Explico, então, que eu fugia da questão da mulher na literatura. Como o diabo foge de si mesmo. Mas ela me encontrou do outro lado ("essência vazia, mas resistente", explicava a Cristina). Ela não morre, ela é dura. Não, ela não é dura. Duro é José, o irmão mais velho. Ela é excesso, impossibilidade que resiste, e resiste, e resiste. O que resta, de afirmação ousada é: ela não existe sozinha. “– O ovo não tem um si-mesmo. Individualmente ele não existe.”5

Como me perco ao tentar te explicar esse caminho! Voltemos: depois de brincar um pouco na Iniciação Científica com a ideia de estrangeiro (conceito que tomei de empréstimo da antropologia e que acaba me parecendo hoje aproximação um pouco forçada de uma teoria dura na tua poesia, aproximação mais agressiva que produtiva para o literário), percebi que aquilo que mais me restava de interesse durante o ano de pesquisa, leitura e releitura da tua poesia, tinham sido as relações que foram aparecendo com os poetas de língua inglesa, principalmente Walt Whitman e Katherine Mansfield. Essa conversa com eles, as aparições dos nomes e o jogo que costura entre as aspas, que borrava limites e pairava entre vozes (impressões iniciais), me instigavam para além de todo o resto. A proposta para o mestrado então, eu sabia, seria investigar a relação entre a tua poesia e autores de língua inglesa. Até aí, nada de feminino, certo? Pronto, estamos a salvo, seguras no escuro onde não nos veem.

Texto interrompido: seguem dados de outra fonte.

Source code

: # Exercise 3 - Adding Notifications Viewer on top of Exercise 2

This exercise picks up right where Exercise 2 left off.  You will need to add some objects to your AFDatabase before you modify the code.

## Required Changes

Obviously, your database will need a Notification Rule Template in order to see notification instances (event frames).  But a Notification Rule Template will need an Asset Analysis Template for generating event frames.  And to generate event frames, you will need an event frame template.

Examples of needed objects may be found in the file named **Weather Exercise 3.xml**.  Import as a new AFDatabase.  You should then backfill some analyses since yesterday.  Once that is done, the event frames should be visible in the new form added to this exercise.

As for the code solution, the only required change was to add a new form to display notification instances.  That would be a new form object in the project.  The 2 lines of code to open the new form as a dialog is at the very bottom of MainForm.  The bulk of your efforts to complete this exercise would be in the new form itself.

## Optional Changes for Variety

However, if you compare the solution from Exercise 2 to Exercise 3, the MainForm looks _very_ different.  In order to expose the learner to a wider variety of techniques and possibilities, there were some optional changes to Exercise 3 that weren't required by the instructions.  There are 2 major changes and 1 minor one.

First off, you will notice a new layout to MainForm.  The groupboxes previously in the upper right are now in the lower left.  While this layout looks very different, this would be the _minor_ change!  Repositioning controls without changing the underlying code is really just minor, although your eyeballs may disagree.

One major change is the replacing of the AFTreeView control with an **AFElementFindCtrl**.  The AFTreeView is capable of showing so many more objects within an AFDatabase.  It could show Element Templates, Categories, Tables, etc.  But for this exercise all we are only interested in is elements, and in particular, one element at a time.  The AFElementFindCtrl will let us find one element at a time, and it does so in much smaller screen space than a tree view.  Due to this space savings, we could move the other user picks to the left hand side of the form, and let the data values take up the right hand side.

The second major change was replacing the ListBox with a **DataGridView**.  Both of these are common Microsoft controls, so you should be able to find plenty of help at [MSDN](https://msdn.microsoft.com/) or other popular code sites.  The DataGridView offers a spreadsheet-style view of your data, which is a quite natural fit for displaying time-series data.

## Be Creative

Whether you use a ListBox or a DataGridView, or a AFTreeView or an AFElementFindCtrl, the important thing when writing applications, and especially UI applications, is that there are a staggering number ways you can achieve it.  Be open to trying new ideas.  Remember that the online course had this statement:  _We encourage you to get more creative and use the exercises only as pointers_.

Porém, foi me perdendo no labirinto de referências dessa poesia ("Castillo de alusiones / forest of mirrors"), que me deparei com a questão da mulher na escrita. Não, na leitura. Minha leitura das tuas leituras, que aparecem em relances de escrita. Explico: me parece que a mulher aparece na tua poesia mais como modo de ler, que transparece e se opera num modo de escrever em diálogo.

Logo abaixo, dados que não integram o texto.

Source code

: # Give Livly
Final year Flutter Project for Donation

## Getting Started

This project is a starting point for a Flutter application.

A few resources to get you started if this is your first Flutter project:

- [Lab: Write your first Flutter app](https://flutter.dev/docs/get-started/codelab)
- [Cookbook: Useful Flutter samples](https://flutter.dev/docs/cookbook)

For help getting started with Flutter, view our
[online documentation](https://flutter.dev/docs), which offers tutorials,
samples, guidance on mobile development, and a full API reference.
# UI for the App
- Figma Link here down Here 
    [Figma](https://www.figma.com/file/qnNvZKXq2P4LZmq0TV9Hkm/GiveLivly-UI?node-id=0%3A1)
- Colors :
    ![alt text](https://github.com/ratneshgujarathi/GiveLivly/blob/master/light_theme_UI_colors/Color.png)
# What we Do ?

Os teus castelos e florestas (de alusões e espelhos) se tornaram um labirinto. Isso porque o encontro das referências veladas (ou não tanto), o levantamento de outros nomes assinados em teus textos, causa sempre uma dupla reação: primeiro de euforia, “eureca!”, detetive Holmes (do polegar perdido) que desvenda mais um caso e... percebe em seguida que não desvendou nada. Pistas falsas: “há aqui um trecho de um poema de Eliot”, “veja aqui o

4 (CESAR, 2013: 49)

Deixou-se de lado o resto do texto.